Scan the lines below; pull out those with "Result".

+++ Given data

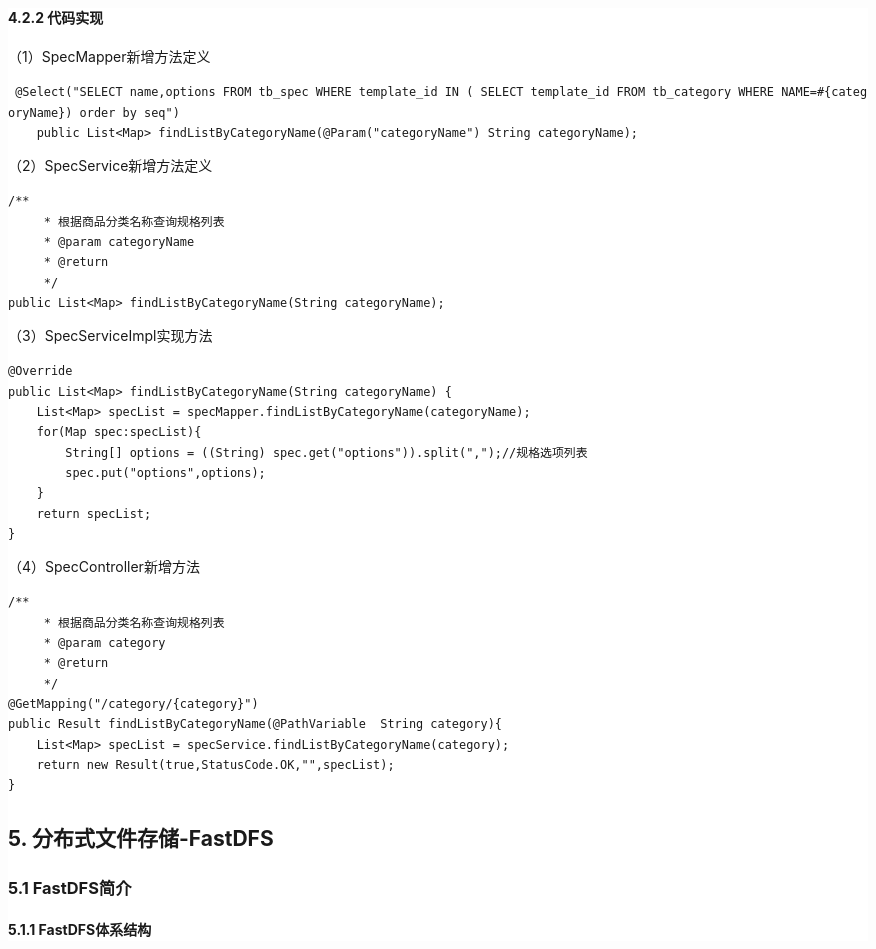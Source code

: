 #### 4.2.2 代码实现

（1）SpecMapper新增方法定义

```
 @Select("SELECT name,options FROM tb_spec WHERE template_id IN ( SELECT template_id FROM tb_category WHERE NAME=#{categoryName}) order by seq")
    public List<Map> findListByCategoryName(@Param("categoryName") String categoryName);  
```

（2）SpecService新增方法定义

```
/**
     * 根据商品分类名称查询规格列表
     * @param categoryName
     * @return
     */
public List<Map> findListByCategoryName(String categoryName);
```

（3）SpecServiceImpl实现方法

```
@Override
public List<Map> findListByCategoryName(String categoryName) {
    List<Map> specList = specMapper.findListByCategoryName(categoryName);
    for(Map spec:specList){
        String[] options = ((String) spec.get("options")).split(",");//规格选项列表
        spec.put("options",options);
    }
    return specList;
}
```

（4）SpecController新增方法

```
/**
     * 根据商品分类名称查询规格列表
     * @param category
     * @return
     */
@GetMapping("/category/{category}")
public Result findListByCategoryName(@PathVariable  String category){
    List<Map> specList = specService.findListByCategoryName(category);
    return new Result(true,StatusCode.OK,"",specList);
}
```

## 5. 分布式文件存储-FastDFS

### 5.1 FastDFS简介

#### 5.1.1 FastDFS体系结构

++++++

◆ Task solution:
public Result findListByCategoryName(@PathVariable  String category){
    return new Result(true,StatusCode.OK,"",specList);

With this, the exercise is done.